Wednesday, September 2, 2015
But that's not the game Tony Abbott is playing.
He doesn't want agreement, he wants disagreement, but with the government on the majority side and its opponents on the minority side. That way, you get re-elected and maybe, as a bonus, there's some benefit to the country.
Pretty bad? Here's the worst part of my early-hours revelation: the other side's no better.
This is the way both sides have been playing the political game for years. It's just more obvious now because Abbott doesn't play it with as much finesse as his predecessors.

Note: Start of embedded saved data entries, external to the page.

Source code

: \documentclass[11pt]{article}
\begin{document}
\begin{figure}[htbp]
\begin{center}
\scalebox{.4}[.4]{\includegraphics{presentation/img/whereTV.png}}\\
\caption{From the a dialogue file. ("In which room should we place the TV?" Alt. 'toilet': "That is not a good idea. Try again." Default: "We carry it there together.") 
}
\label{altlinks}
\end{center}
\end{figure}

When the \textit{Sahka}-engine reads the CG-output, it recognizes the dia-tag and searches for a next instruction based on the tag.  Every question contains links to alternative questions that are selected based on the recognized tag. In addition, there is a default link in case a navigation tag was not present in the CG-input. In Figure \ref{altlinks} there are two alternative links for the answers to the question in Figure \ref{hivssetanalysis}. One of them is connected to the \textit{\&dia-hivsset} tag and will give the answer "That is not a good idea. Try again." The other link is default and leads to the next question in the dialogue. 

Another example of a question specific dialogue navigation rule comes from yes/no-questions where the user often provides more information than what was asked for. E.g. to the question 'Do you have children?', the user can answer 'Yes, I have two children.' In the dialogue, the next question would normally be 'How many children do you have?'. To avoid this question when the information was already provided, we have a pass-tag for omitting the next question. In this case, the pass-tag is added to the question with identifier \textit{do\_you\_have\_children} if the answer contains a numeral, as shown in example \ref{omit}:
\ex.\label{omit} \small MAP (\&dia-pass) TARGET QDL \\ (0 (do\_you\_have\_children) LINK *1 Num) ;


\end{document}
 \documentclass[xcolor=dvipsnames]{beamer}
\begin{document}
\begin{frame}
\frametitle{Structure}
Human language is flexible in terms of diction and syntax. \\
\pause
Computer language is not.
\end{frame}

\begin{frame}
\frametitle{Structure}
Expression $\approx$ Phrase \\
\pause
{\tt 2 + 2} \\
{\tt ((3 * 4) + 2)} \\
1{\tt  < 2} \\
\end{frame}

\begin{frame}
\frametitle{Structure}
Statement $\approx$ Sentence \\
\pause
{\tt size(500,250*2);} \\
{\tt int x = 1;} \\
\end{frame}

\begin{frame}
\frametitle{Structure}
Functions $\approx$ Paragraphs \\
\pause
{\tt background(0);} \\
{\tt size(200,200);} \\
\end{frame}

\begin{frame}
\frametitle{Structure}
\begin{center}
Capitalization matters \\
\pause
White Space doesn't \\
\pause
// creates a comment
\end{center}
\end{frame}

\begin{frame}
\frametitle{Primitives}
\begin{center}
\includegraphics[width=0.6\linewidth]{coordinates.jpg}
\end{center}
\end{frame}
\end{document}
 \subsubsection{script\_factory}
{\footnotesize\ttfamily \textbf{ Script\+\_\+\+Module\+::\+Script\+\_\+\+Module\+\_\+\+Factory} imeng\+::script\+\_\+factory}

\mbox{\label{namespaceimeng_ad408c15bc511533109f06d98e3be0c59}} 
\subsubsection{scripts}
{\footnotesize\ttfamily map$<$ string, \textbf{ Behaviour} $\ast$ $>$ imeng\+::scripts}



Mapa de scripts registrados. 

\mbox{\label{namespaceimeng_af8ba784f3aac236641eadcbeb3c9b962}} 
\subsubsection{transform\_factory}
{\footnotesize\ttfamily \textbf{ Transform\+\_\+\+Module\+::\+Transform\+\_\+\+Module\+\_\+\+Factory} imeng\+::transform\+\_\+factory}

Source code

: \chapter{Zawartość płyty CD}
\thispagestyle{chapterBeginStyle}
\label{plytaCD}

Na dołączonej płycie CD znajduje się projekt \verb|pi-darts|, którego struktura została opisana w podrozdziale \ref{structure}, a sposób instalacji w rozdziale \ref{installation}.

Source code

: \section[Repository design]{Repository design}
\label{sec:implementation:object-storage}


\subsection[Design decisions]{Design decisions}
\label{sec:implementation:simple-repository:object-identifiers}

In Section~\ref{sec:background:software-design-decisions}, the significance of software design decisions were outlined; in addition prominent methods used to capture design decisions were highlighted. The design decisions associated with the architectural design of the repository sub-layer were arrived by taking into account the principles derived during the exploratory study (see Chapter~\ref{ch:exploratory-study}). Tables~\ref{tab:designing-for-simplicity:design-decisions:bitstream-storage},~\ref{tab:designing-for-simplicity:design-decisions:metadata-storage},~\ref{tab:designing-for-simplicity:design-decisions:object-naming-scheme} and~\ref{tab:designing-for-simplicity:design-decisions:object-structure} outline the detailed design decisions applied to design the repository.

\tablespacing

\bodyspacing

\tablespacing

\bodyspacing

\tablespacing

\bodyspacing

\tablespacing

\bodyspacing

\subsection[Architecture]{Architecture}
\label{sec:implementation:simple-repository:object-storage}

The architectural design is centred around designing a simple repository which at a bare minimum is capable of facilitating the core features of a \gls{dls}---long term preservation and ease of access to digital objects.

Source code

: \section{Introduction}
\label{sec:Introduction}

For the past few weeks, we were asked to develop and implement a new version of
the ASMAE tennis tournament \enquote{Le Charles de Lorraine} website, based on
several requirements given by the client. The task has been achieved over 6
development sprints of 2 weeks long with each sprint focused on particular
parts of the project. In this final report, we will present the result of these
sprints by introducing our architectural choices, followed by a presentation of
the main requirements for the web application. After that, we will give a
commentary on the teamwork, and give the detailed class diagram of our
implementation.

In Canberra, the game is known as "wedging", but is better described as "wedge and block". Whoever's in government thinks of issues acceptable to their side – and popular with voters – but inconsistent with the other side's values and thus likely to divide it. Ideally, the others oppose you and so get themselves offside with most voters.
Failing that, the pragmatists on the other side – who see perfectly what you're up to – reluctantly go along with you, but a more principled minority don't, so you've sown dissent among your opponents. Always a bad look to the electorate.
If the practitioners of expedience get their way without noticeable demur from the keepers of party principle, the wedge has been successfully blocked and you have to go away and think up another one.
How do you come up with a good wedge issue? You consult those polls that regularly ask voters which party is better at handling particular issues. Study these results and you find voters have highly stereotypical views about the parties' strengths and weaknesses.
The Liberals are better at what you'd expect a penny-pinching bosses' party to be better at: managing the economy, fighting inflation, keeping taxes and interest rates low and controlling the budget. And, of course, keeping the country safe from threats to our security.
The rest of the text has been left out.